* _EXERCISE REQUIREMENTS_
In the entries below, repeat only the lines between those holding "文件。在此示例中，分号将生成错误，但双 ampersands 不会：" and "for each of them.", inclusive. Leave pictures out.

=== Section Start ===

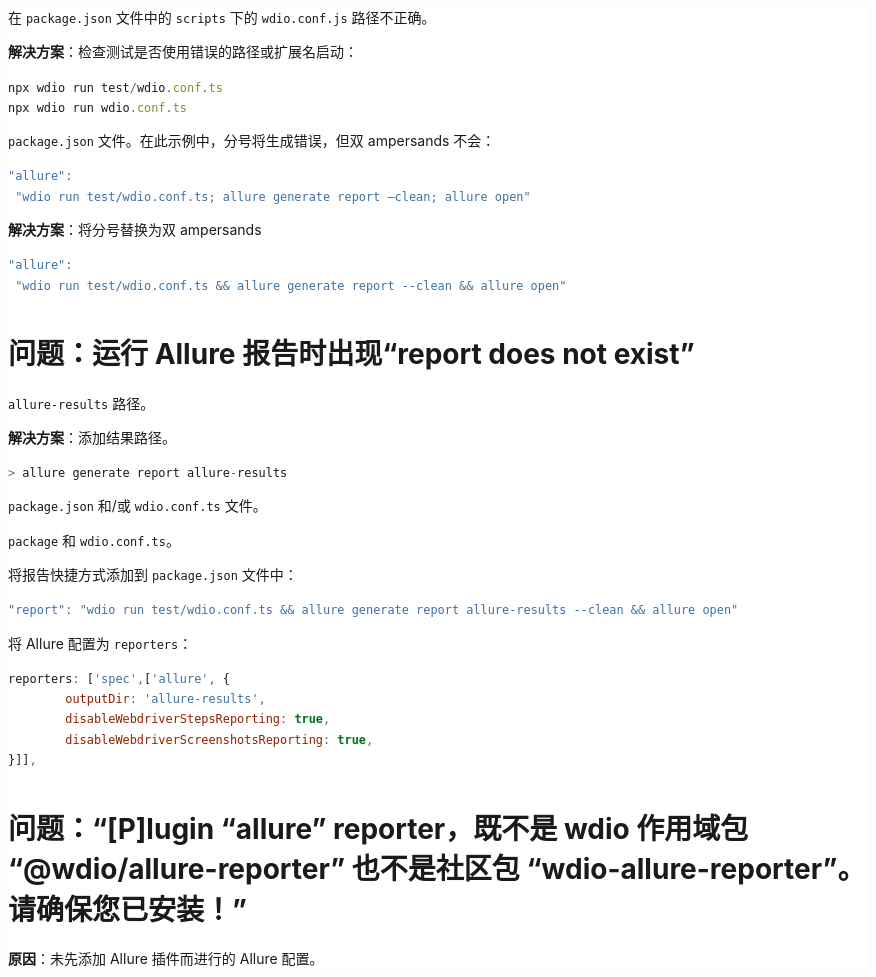 在 `package.json` 文件中的 `scripts` 下的 `wdio.conf.js` 路径不正确。

**解决方案**：检查测试是否使用错误的路径或扩展名启动：

```js
npx wdio run test/wdio.conf.ts
npx wdio run wdio.conf.ts
```

`package.json` 文件。在此示例中，分号将生成错误，但双 ampersands 不会：

```js
"allure":
 "wdio run test/wdio.conf.ts; allure generate report –clean; allure open"
```

**解决方案**：将分号替换为双 ampersands

```js
"allure":
 "wdio run test/wdio.conf.ts && allure generate report --clean && allure open"
```

# 问题：运行 Allure 报告时出现“report does not exist”

`allure-results` 路径。

**解决方案**：添加结果路径。

```js
> allure generate report allure-results
```

`package.json` 和/或 `wdio.conf.ts` 文件。

`package` 和 `wdio.conf.ts`。

将报告快捷方式添加到 `package.json` 文件中：

```js
"report": "wdio run test/wdio.conf.ts && allure generate report allure-results --clean && allure open"
```

将 Allure 配置为 `reporters`：

```js
reporters: ['spec',['allure', {
        outputDir: 'allure-results',
        disableWebdriverStepsReporting: true,
        disableWebdriverScreenshotsReporting: true,
}]],
```

# 问题：“[P]lugin “allure” reporter，既不是 wdio 作用域包 “@wdio/allure-reporter” 也不是社区包 “wdio-allure-reporter”。请确保您已安装！”

**原因**：未先添加 Allure 插件而进行的 Allure 配置。

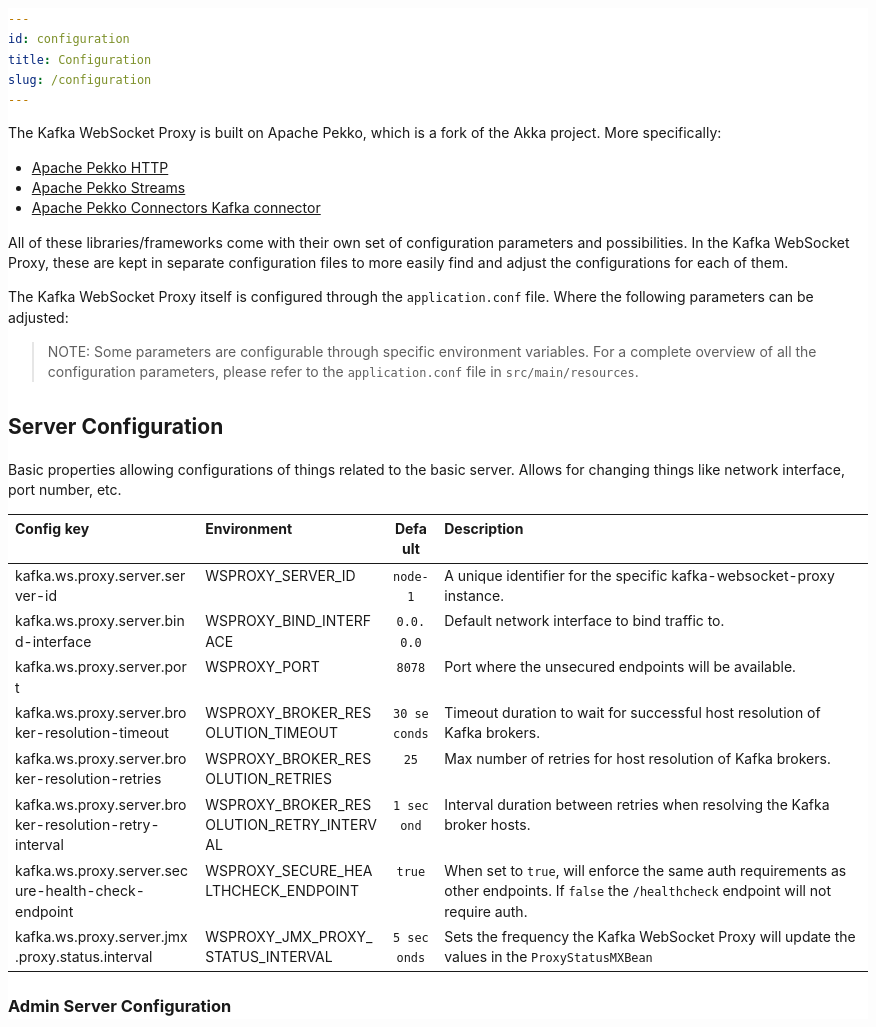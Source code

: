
 ```yaml
---
id: configuration
title: Configuration
slug: /configuration
---
```


The Kafka WebSocket Proxy is built on Apache Pekko, which is a fork of the Akka project. More specifically:

* [Apache Pekko HTTP](https://pekko.apache.org/docs/pekko-http/current//server-side/websocket-support.html)
* [Apache Pekko Streams](https://pekko.apache.org/docs/pekko/current//stream/index.html)
* [Apache Pekko Connectors Kafka connector](https://pekko.apache.org/docs/pekko-connectors-kafka/current/index.html)

All of these libraries/frameworks come with their own set of configuration
parameters and possibilities. In the Kafka WebSocket Proxy, these are kept in
separate configuration files to more easily find and adjust the configurations
for each of them.

The Kafka WebSocket Proxy itself is configured through the `application.conf`
file. Where the following parameters can be adjusted:

> NOTE:
> Some parameters are configurable through specific environment variables.
> For a complete overview of all the configuration parameters, please refer to
> the `application.conf` file in `src/main/resources`.


## Server Configuration

Basic properties allowing configurations of things related to the basic server.
Allows for changing things like network interface, port number, etc.

| Config key                                             | Environment                              |   Default    | Description                                                                                                                                   |
|:-------------------------------------------------------|:-----------------------------------------|:------------:|:----------------------------------------------------------------------------------------------------------------------------------------------|
| kafka.ws.proxy.server.server-id                        | WSPROXY_SERVER_ID                        |   `node-1`   | A unique identifier for the specific kafka-websocket-proxy instance.                                                                          |
| kafka.ws.proxy.server.bind-interface                   | WSPROXY_BIND_INTERFACE                   |  `0.0.0.0`   | Default network interface to bind traffic to.                                                                                                 |
| kafka.ws.proxy.server.port                             | WSPROXY_PORT                             |    `8078`    | Port where the unsecured endpoints will be available.                                                                                         |
| kafka.ws.proxy.server.broker-resolution-timeout        | WSPROXY_BROKER_RESOLUTION_TIMEOUT        | `30 seconds` | Timeout duration to wait for successful host resolution of Kafka brokers.                                                                     |
| kafka.ws.proxy.server.broker-resolution-retries        | WSPROXY_BROKER_RESOLUTION_RETRIES        |     `25`     | Max number of retries for host resolution of Kafka brokers.                                                                                   |
| kafka.ws.proxy.server.broker-resolution-retry-interval | WSPROXY_BROKER_RESOLUTION_RETRY_INTERVAL |  `1 second`  | Interval duration between retries when resolving the Kafka broker hosts.                                                                      |
| kafka.ws.proxy.server.secure-health-check-endpoint     | WSPROXY_SECURE_HEALTHCHECK_ENDPOINT      |    `true`    | When set to `true`, will enforce the same auth requirements as other endpoints. If `false` the `/healthcheck` endpoint will not require auth. |
| kafka.ws.proxy.server.jmx.proxy.status.interval        | WSPROXY_JMX_PROXY_STATUS_INTERVAL        | `5 seconds`  | Sets the frequency the Kafka WebSocket Proxy will update the values in the `ProxyStatusMXBean`                                                |

### Admin Server Configuration
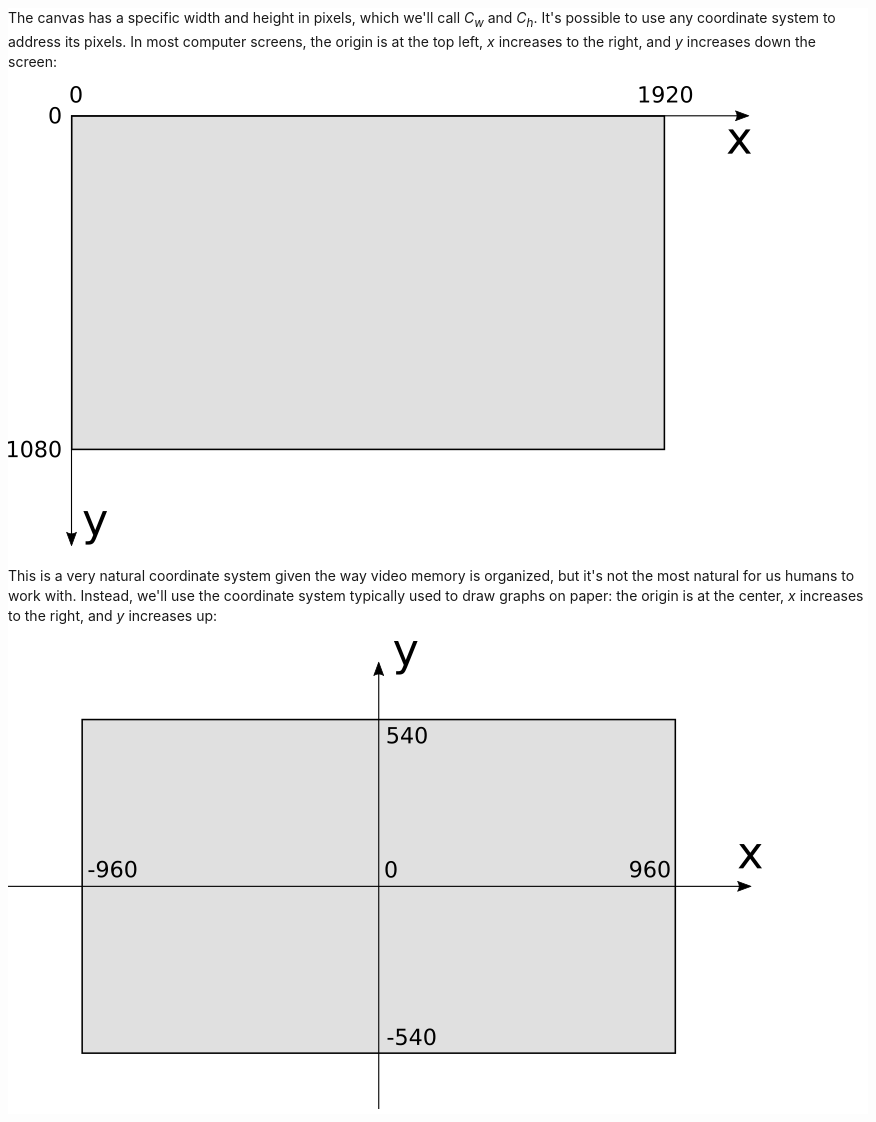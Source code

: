 The canvas has a specific width and height in pixels, which we'll call $C_w$ and
$C_h$. It's possible to use any coordinate system to address its pixels. In most
computer screens, the origin is at the top left, $x$ increases to the right, and
$y$ increases down the screen:

![](<images/00-coordinates1.png>) 

This is a very natural coordinate system given the way video memory is
organized, but it's not the most natural for us humans to work with. Instead,
we'll use the coordinate system typically used to draw graphs on paper: the
origin is at the center, $x$ increases to the right, and $y$ increases up:

![](<images/00-coordinates2.png>) 
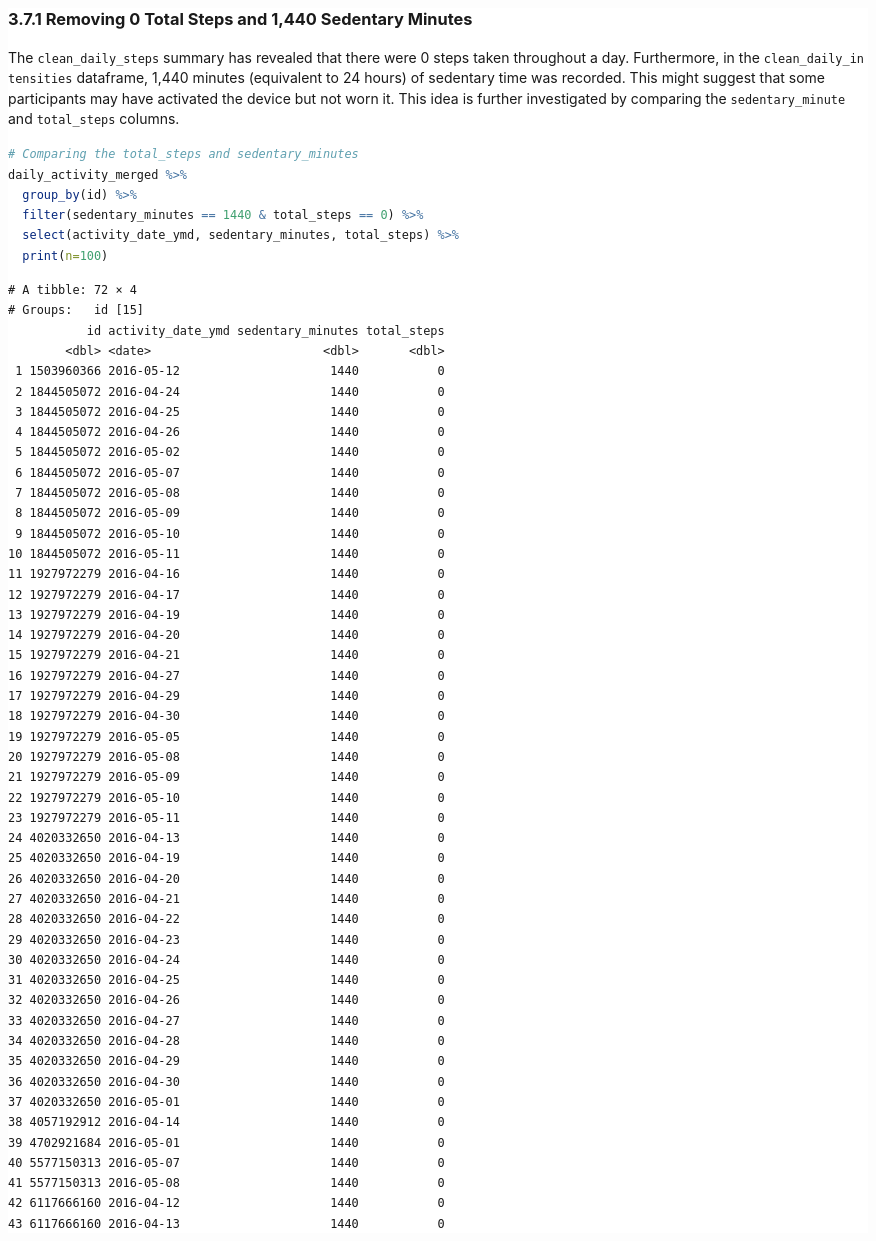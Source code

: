 ### 3.7.1 Removing 0 Total Steps and 1,440 Sedentary Minutes
The `clean_daily_steps` summary has revealed that there were 0 steps taken throughout a day. Furthermore, in the `clean_daily_intensities` dataframe, 1,440 minutes (equivalent to 24 hours) of sedentary time was recorded. This might suggest that some participants may have activated the device but not worn it. This idea is further investigated by comparing the `sedentary_minute` and `total_steps` columns.
```r
# Comparing the total_steps and sedentary_minutes
daily_activity_merged %>% 
  group_by(id) %>% 
  filter(sedentary_minutes == 1440 & total_steps == 0) %>% 
  select(activity_date_ymd, sedentary_minutes, total_steps) %>% 
  print(n=100)
```
```{r, results='markup'}
# A tibble: 72 × 4
# Groups:   id [15]
           id activity_date_ymd sedentary_minutes total_steps
        <dbl> <date>                        <dbl>       <dbl>
 1 1503960366 2016-05-12                     1440           0
 2 1844505072 2016-04-24                     1440           0
 3 1844505072 2016-04-25                     1440           0
 4 1844505072 2016-04-26                     1440           0
 5 1844505072 2016-05-02                     1440           0
 6 1844505072 2016-05-07                     1440           0
 7 1844505072 2016-05-08                     1440           0
 8 1844505072 2016-05-09                     1440           0
 9 1844505072 2016-05-10                     1440           0
10 1844505072 2016-05-11                     1440           0
11 1927972279 2016-04-16                     1440           0
12 1927972279 2016-04-17                     1440           0
13 1927972279 2016-04-19                     1440           0
14 1927972279 2016-04-20                     1440           0
15 1927972279 2016-04-21                     1440           0
16 1927972279 2016-04-27                     1440           0
17 1927972279 2016-04-29                     1440           0
18 1927972279 2016-04-30                     1440           0
19 1927972279 2016-05-05                     1440           0
20 1927972279 2016-05-08                     1440           0
21 1927972279 2016-05-09                     1440           0
22 1927972279 2016-05-10                     1440           0
23 1927972279 2016-05-11                     1440           0
24 4020332650 2016-04-13                     1440           0
25 4020332650 2016-04-19                     1440           0
26 4020332650 2016-04-20                     1440           0
27 4020332650 2016-04-21                     1440           0
28 4020332650 2016-04-22                     1440           0
29 4020332650 2016-04-23                     1440           0
30 4020332650 2016-04-24                     1440           0
31 4020332650 2016-04-25                     1440           0
32 4020332650 2016-04-26                     1440           0
33 4020332650 2016-04-27                     1440           0
34 4020332650 2016-04-28                     1440           0
35 4020332650 2016-04-29                     1440           0
36 4020332650 2016-04-30                     1440           0
37 4020332650 2016-05-01                     1440           0
38 4057192912 2016-04-14                     1440           0
39 4702921684 2016-05-01                     1440           0
40 5577150313 2016-05-07                     1440           0
41 5577150313 2016-05-08                     1440           0
42 6117666160 2016-04-12                     1440           0
43 6117666160 2016-04-13                     1440           0
```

=== Section End ===

* _RESPONSE_
`package.json` 文件。在此示例中，分号将生成错误，但双 ampersands 不会：

```js
"allure":
 "wdio run test/wdio.conf.ts; allure generate report –clean; allure open"
```

**解决方案**：将分号替换为双 ampersands

```js
"allure":
 "wdio run test/wdio.conf.ts && allure generate report --clean && allure open"
```

# 问题：运行 Allure 报告时出现“report does not exist”

`allure-results` 路径。

**解决方案**：添加结果路径。

```js
> allure generate report allure-results
```

`package.json` 和/或 `wdio.conf.ts` 文件。

`package` 和 `wdio.conf.ts`。

将报告快捷方式添加到 `package.json` 文件中：

```js
"report": "wdio run test/wdio.conf.ts && allure generate report allure-results --clean && allure open"
```

将 Allure 配置为 `reporters`：

```js
reporters: ['spec',['allure', {
        outputDir: 'allure-results',
        disableWebdriverStepsReporting: true,
        disableWebdriverScreenshotsReporting: true,
}]],
```

# 问题：“[P]lugin “allure” reporter，既不是 wdio 作用域包 “@wdio/allure-reporter” 也不是社区包 “wdio-allure-reporter”。请确保您已安装！”

**原因**：未先添加 Allure 插件而进行的 Allure 配置。

Source code

:
 ```yaml
---
id: configuration
title: Configuration
slug: /configuration
---
```


The Kafka WebSocket Proxy is built on Apache Pekko, which is a fork of the Akka project. More specifically:

* [Apache Pekko HTTP](https://pekko.apache.org/docs/pekko-http/current//server-side/websocket-support.html)
* [Apache Pekko Streams](https://pekko.apache.org/docs/pekko/current//stream/index.html)
* [Apache Pekko Connectors Kafka connector](https://pekko.apache.org/docs/pekko-connectors-kafka/current/index.html)

All of these libraries/frameworks come with their own set of configuration
parameters and possibilities. In the Kafka WebSocket Proxy, these are kept in
separate configuration files to more easily find and adjust the configurations
for each of them.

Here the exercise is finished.